Carload Transloaders:
- What do UP-NS agree to implement to support carload transloaders' business growth and customer service efforts?
Investors:
- See the Rail Growth Capitalization IntelliConference to contribute to this critical dialogue.
Class I Railroads:
- How can the merged network handle increased traffic volumes without service degradation?
- How can the operational "meltdowns" of past mergers be avoided?
- What specific operational practices should be implemented to optimize flow, reduce congestion, and improve fuel utilization across the network?
- What are the key steps that must be taken to accelerate technology and infrastructure modernization?
- How can the deployment of AI-driven logistics platforms to forecast demand, dynamically allocate assets, and enhance real-time cargo tracking be advanced?
- How can real-time cargo tracking systems improve visibility across the network, enhance supply chain predictability, and improve customer service?
- What investments are needed in intermodal hubs to seamlessly integrate rail, truck, and port logistics, stimulating more efficient multimodal transportation solutions?
- What actions can be taken to encourage the electrification of selected routes?
- What actions must be taken to encourage the deployment of zero-emission locomotives?
- What steps should be taken to encourage the implementation of smart yard automation technologies?
Round Four: Supporting an Effective Merger Implementation
What enhancements would enable transparency, tracking, review, and performance?
- As the foundation of ensuring promised benefits materialize, what categories of performance standards capture all stakeholders' concerns?

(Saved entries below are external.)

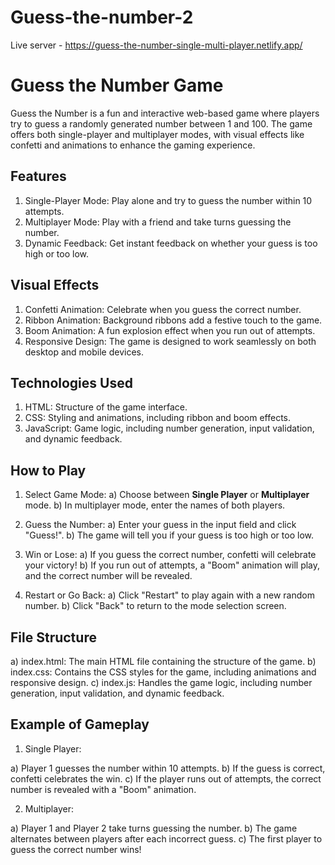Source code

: # Guess-the-number-2
Live server - https://guess-the-number-single-multi-player.netlify.app/

# Guess the Number Game

Guess the Number is a fun and interactive web-based game where players try to guess a randomly generated number between 1 and 100. The game offers both single-player and multiplayer modes, with visual effects like confetti and animations to enhance the gaming experience.

## Features

1) Single-Player Mode: Play alone and try to guess the number within 10 attempts.
2) Multiplayer Mode: Play with a friend and take turns guessing the number.
3) Dynamic Feedback: Get instant feedback on whether your guess is too high or too low.
   
## Visual Effects

1) Confetti Animation: Celebrate when you guess the correct number.
2) Ribbon Animation: Background ribbons add a festive touch to the game.
3) Boom Animation: A fun explosion effect when you run out of attempts.
4) Responsive Design: The game is designed to work seamlessly on both desktop and mobile devices.

## Technologies Used

1) HTML: Structure of the game interface.
2) CSS: Styling and animations, including ribbon and boom effects.
3) JavaScript: Game logic, including number generation, input validation, and dynamic feedback.

## How to Play

1. Select Game Mode:
   a) Choose between **Single Player** or **Multiplayer** mode.
   b) In multiplayer mode, enter the names of both players.

2. Guess the Number:
   a) Enter your guess in the input field and click "Guess!".
   b) The game will tell you if your guess is too high or too low.

3. Win or Lose:
   a) If you guess the correct number, confetti will celebrate your victory!
   b) If you run out of attempts, a "Boom" animation will play, and the correct number will be revealed.

4. Restart or Go Back:
   a) Click "Restart" to play again with a new random number.
   b) Click "Back" to return to the mode selection screen.

## File Structure

a) index.html: The main HTML file containing the structure of the game.
b) index.css: Contains the CSS styles for the game, including animations and responsive design.
c) index.js: Handles the game logic, including number generation, input validation, and dynamic feedback.

## Example of Gameplay

1) Single Player:
   
a) Player 1 guesses the number within 10 attempts.
b) If the guess is correct, confetti celebrates the win.
c) If the player runs out of attempts, the correct number is revealed with a "Boom" animation.

2) Multiplayer:
   
  a) Player 1 and Player 2 take turns guessing the number.
  b) The game alternates between players after each incorrect guess.
  c) The first player to guess the correct number wins!
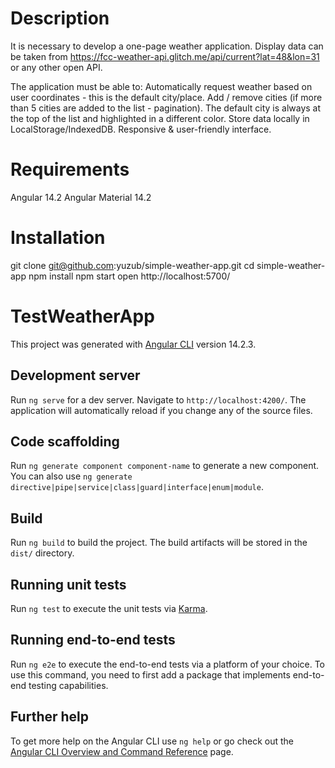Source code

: # Description

It is necessary to develop a one-page weather application. Display data can be taken from https://fcc-weather-api.glitch.me/api/current?lat=48&lon=31 or any other open API.

The application must be able to:
Automatically request weather based on user coordinates - this is the default city/place.
Add / remove cities (if more than 5 cities are added to the list - pagination).
The default city is always at the top of the list and highlighted in a different color.
Store data locally in LocalStorage/IndexedDB.
Responsive & user-friendly interface.

# Requirements

Angular 14.2
Angular Material 14.2

# Installation

git clone git@github.com:yuzub/simple-weather-app.git
cd simple-weather-app
npm install
npm start
open http://localhost:5700/

# TestWeatherApp

This project was generated with [Angular CLI](https://github.com/angular/angular-cli) version 14.2.3.

## Development server

Run `ng serve` for a dev server. Navigate to `http://localhost:4200/`. The application will automatically reload if you change any of the source files.

## Code scaffolding

Run `ng generate component component-name` to generate a new component. You can also use `ng generate directive|pipe|service|class|guard|interface|enum|module`.

## Build

Run `ng build` to build the project. The build artifacts will be stored in the `dist/` directory.

## Running unit tests

Run `ng test` to execute the unit tests via [Karma](https://karma-runner.github.io).

## Running end-to-end tests

Run `ng e2e` to execute the end-to-end tests via a platform of your choice. To use this command, you need to first add a package that implements end-to-end testing capabilities.

## Further help

To get more help on the Angular CLI use `ng help` or go check out the [Angular CLI Overview and Command Reference](https://angular.io/cli) page.
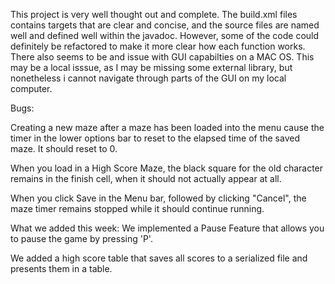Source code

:This project is very well thought out and complete. The build.xml files contains targets that are clear and concise, and the source files are named well and defined well within the javadoc. However, some of the code could definitely be refactored to make it more clear how each function works. There also seems to be and issue with GUI capabilties on a MAC OS. This may be a local isssue, as I may be missing some external library, but nonetheless i cannot navigate through parts of the GUI on my local computer.

Bugs:

Creating a new maze after a maze has been loaded into the menu cause the timer in the lower options bar to reset to the elapsed time of the saved maze. It should reset to 0. 

When you load in a High Score Maze, the black square for the old character remains in the finish cell, when it should not actually appear at all. 

When you click Save in the Menu bar, followed by clicking "Cancel", the maze timer remains stopped while it should continue running.




What we added this week:
We implemented a Pause Feature that allows you to pause the game by pressing 'P'.

We added a high score table that saves all scores to a serialized file and presents them in a table.

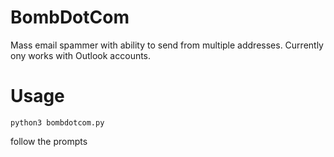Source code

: # BombDotCom
Mass email spammer with ability to send from multiple addresses. Currently ony works with Outlook accounts.

# Usage
`python3 bombdotcom.py`

follow the prompts
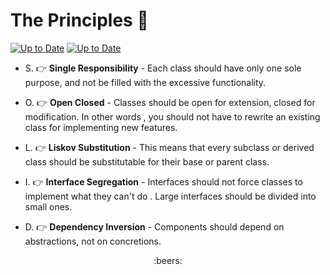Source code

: # The Principles :blue_book:

[![Up to Date](https://github.com/cernii/solid/actions/workflows/maven.yml/badge.svg)](https://github.com/cernii/solid/actions/workflows/maven.yml) [![Up to Date](https://github.com/cernii/solid/actions/workflows/docker.yml/badge.svg)](https://github.com/cernii/solid/actions/workflows/docker.yml)

- S. :point_right: **Single Responsibility** - Each class should have only one sole purpose, and not be filled with the
 excessive functionality.

- O. :point_right: **Open Closed** - Classes should be open for extension, closed for modification. In other words
, you should not have to rewrite an existing class for implementing new features.

- L. :point_right: **Liskov Substitution** - This means that every subclass or derived class should be
 substitutable for their base or parent class.

- I. :point_right: **Interface Segregation** - Interfaces should not force classes to implement what they can't do
. Large interfaces should be divided into small ones.

- D. :point_right: **Dependency Inversion** - Components should depend on abstractions, not on concretions.

<div style="text-align: center;">:beers:</div>
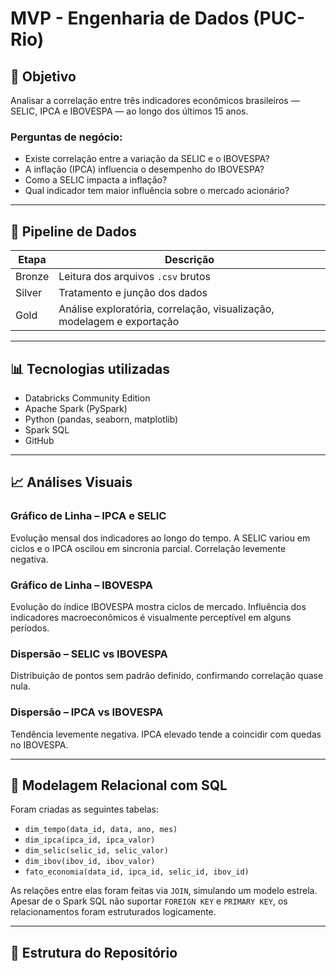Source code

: # MVP - Engenharia de Dados (PUC-Rio)

## 🎯 Objetivo
Analisar a correlação entre três indicadores econômicos brasileiros — SELIC, IPCA e IBOVESPA — ao longo dos últimos 15 anos.

### Perguntas de negócio:
- Existe correlação entre a variação da SELIC e o IBOVESPA?
- A inflação (IPCA) influencia o desempenho do IBOVESPA?
- Como a SELIC impacta a inflação?
- Qual indicador tem maior influência sobre o mercado acionário?

---

## 🧱 Pipeline de Dados

| Etapa  | Descrição |
|--------|-----------|
| Bronze | Leitura dos arquivos `.csv` brutos |
| Silver | Tratamento e junção dos dados |
| Gold   | Análise exploratória, correlação, visualização, modelagem e exportação |

---

## 📊 Tecnologias utilizadas
- Databricks Community Edition
- Apache Spark (PySpark)
- Python (pandas, seaborn, matplotlib)
- Spark SQL
- GitHub

---

## 📈 Análises Visuais

### Gráfico de Linha – IPCA e SELIC
Evolução mensal dos indicadores ao longo do tempo. A SELIC variou em ciclos e o IPCA oscilou em sincronia parcial. Correlação levemente negativa.

### Gráfico de Linha – IBOVESPA
Evolução do índice IBOVESPA mostra ciclos de mercado. Influência dos indicadores macroeconômicos é visualmente perceptível em alguns períodos.

### Dispersão – SELIC vs IBOVESPA
Distribuição de pontos sem padrão definido, confirmando correlação quase nula.

### Dispersão – IPCA vs IBOVESPA
Tendência levemente negativa. IPCA elevado tende a coincidir com quedas no IBOVESPA.

---

## 🧮 Modelagem Relacional com SQL

Foram criadas as seguintes tabelas:

- `dim_tempo(data_id, data, ano, mes)`
- `dim_ipca(ipca_id, ipca_valor)`
- `dim_selic(selic_id, selic_valor)`
- `dim_ibov(ibov_id, ibov_valor)`
- `fato_economia(data_id, ipca_id, selic_id, ibov_id)`

As relações entre elas foram feitas via `JOIN`, simulando um modelo estrela. Apesar de o Spark SQL não suportar `FOREIGN KEY` e `PRIMARY KEY`, os relacionamentos foram estruturados logicamente.

---

## 🧾 Estrutura do Repositório

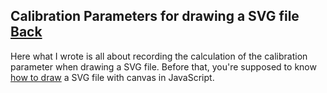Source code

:## Calibration Parameters for drawing a SVG file [Back](./../SVG.md)

Here what I wrote is all about recording the calculation of the calibration parameter when drawing a SVG file. Before that, you're supposed to know [how to draw](./../../canvas/drawing_a_svg/drawing_a_svg.md) a SVG file with canvas in JavaScript.
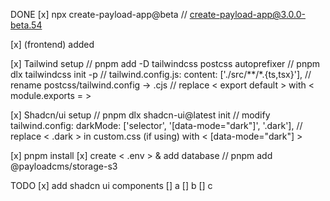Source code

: DONE
[x] npx create-payload-app@beta
// create-payload-app@3.0.0-beta.54

[x] (frontend) added

[x] Tailwind setup
// pnpm add -D tailwindcss postcss autoprefixer
// pnpm dlx tailwindcss init -p
// tailwind.config.js: content: ['./src/**/*.{ts,tsx}'],
// rename postcss/tailwind.config -> .cjs
// replace < export default > with < module.exports = >

[x] Shadcn/ui setup
// pnpm dlx shadcn-ui@latest init
// modify tailwind.config: darkMode: ['selector', '[data-mode="dark"]', '.dark'],
// replace < .dark > in custom.css (if using) with < [data-mode="dark"] >


[x] pnpm install
[x] create < .env > & add database
// pnpm add @payloadcms/storage-s3


TODO
[x] add shadcn ui components
[] a
[] b
[] c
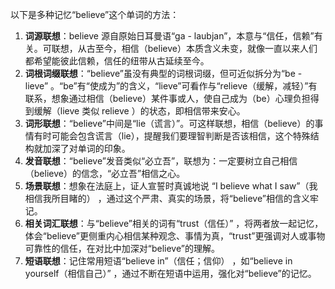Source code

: 以下是多种记忆“believe”这个单词的方法：
1. **词源联想**：believe 源自原始日耳曼语“ga - laubjan”，本意与“信任，信赖”有关。可联想，从古至今，相信（believe）本质含义未变，就像一直以来人们都希望能彼此信赖，信任的纽带从古延续至今。
2. **词根词缀联想**：“believe”虽没有典型的词根词缀，但可近似拆分为“be - lieve” 。“be”有“使成为”的含义，“lieve”可看作与“relieve（缓解，减轻）”有联系，想象通过相信（believe）某件事或人，使自己成为（be）心理负担得到缓解（lieve 类似 relieve ）的状态，即相信带来安心。 
3. **词形联想**：“believe”中间是“lie（谎言）”。可这样联想，相信（believe）的事情有时可能会包含谎言（lie），提醒我们要理智判断是否该相信，这个特殊结构就加深了对单词的印象。 
4. **发音联想**：“believe”发音类似“必立吾”，联想为：一定要树立自己相信（believe）的信念，“必立吾”相信之心。 
5. **场景联想**：想象在法庭上，证人宣誓时真诚地说 “I believe what I saw”（我相信我所目睹的） ，通过这个严肃、真实的场景，将“believe”相信的含义牢记。 
6. **相关词汇联想**：与“believe”相关的词有“trust（信任）” ，将两者放一起记忆，体会“believe”更侧重内心相信某种观念、事情为真，“trust”更强调对人或事物可靠性的信任，在对比中加深对“believe”的理解。 
7. **短语联想**：记住常用短语“believe in”（信任；信仰） ，如“believe in yourself（相信自己）” ，通过不断在短语中运用，强化对“believe”的记忆。 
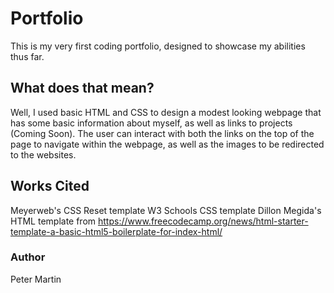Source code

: # Portfolio #
This is my very first coding portfolio, designed to showcase my abilities thus far.

## What does that mean? ##
Well, I used basic HTML and CSS to design a modest looking webpage that has some basic information about myself, as well as links to projects (Coming Soon). 
The user can interact with both the links on the top of the page to navigate within the webpage, as well as the images to be redirected to the websites.

## Works Cited ##
Meyerweb's CSS Reset template
W3 Schools CSS template
Dillon Megida's HTML template from https://www.freecodecamp.org/news/html-starter-template-a-basic-html5-boilerplate-for-index-html/





### Author ###
Peter Martin
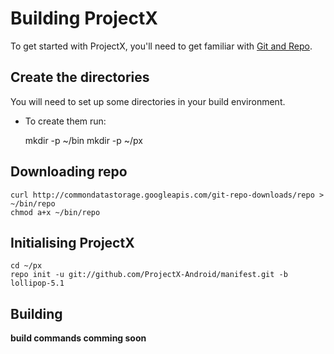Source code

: # Building ProjectX

To get started with ProjectX, you'll need to get
familiar with [Git and Repo](http://source.android.com/source/version-control.html).

## Create the directories

You will need to set up some directories in your build environment.

* To create them run:

    mkdir -p ~/bin
    mkdir -p ~/px

## Downloading repo

    curl http://commondatastorage.googleapis.com/git-repo-downloads/repo > ~/bin/repo
    chmod a+x ~/bin/repo

## Initialising ProjectX

    cd ~/px
    repo init -u git://github.com/ProjectX-Android/manifest.git -b lollipop-5.1

## Building

**build commands comming soon**

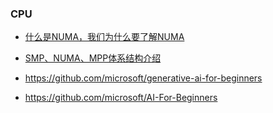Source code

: 





### CPU

- [什么是NUMA，我们为什么要了解NUMA](https://zhuanlan.zhihu.com/p/643610982)
- [SMP、NUMA、MPP体系结构介绍](https://zhuanlan.zhihu.com/p/549136198)



- https://github.com/microsoft/generative-ai-for-beginners
- https://github.com/microsoft/AI-For-Beginners
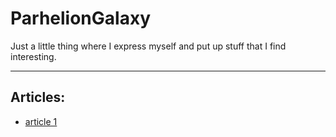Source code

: # ParhelionGalaxy

Just a little thing where I express myself and put up stuff that I find
interesting.

---

## Articles:
- [article 1](article1.html)
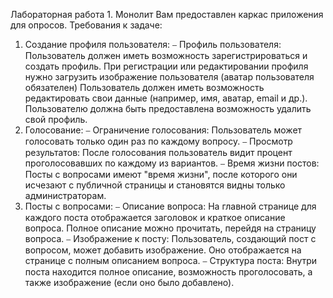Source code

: Лабораторная работа 1.
Монолит
Вам предоставлен каркас приложения для опросов.
Требования к задаче:
1. Создание профиля пользователя:
⎯ Профиль пользователя:
Пользователь должен иметь возможность зарегистрироваться и создать
профиль.
При регистрации или редактировании профиля нужно загрузить
изображение пользователя (аватар пользователя обязателен)
Пользователь должен иметь возможность редактировать свои данные
(например, имя, аватар, email и др.).
Пользователю должна быть предоставлена возможность удалить свой
профиль.
2. Голосование:
⎯ Ограничение голосования:
Пользователь может голосовать только один раз по каждому вопросу.
⎯ Просмотр результатов:
После голосования пользователь видит процент проголосовавших по
каждому из вариантов.
⎯ Время жизни постов:
Посты с вопросами имеют "время жизни", после которого они исчезают
с публичной страницы и становятся видны только администраторам.
3. Посты с вопросами:
⎯ Описание вопроса:
На главной странице для каждого поста отображается заголовок и
краткое описание вопроса.
Полное описание можно прочитать, перейдя на страницу вопроса.
⎯ Изображение к посту:
Пользователь, создающий пост с вопросом, может добавить
изображение. Оно отображается на странице с полным описанием вопроса.
⎯ Структура поста:
Внутри поста находится полное описание, возможность проголосовать,
а также изображение (если оно было добавлено).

- Within each category, what specific performance standards point to the desired outcomes?
- What enforcement mechanisms are needed for each standard?
- How should regulatory oversight evolve to monitor the merged entity's market behavior?
- What actions can be taken to institute economic impact dashboards and the publication of periodic reports documenting the merger effects on job creation, trade, and infrastructure improvements?
- At the local level?
- At the system level?
- What enforcement mechanisms are needed if the merger fails to deliver public benefits?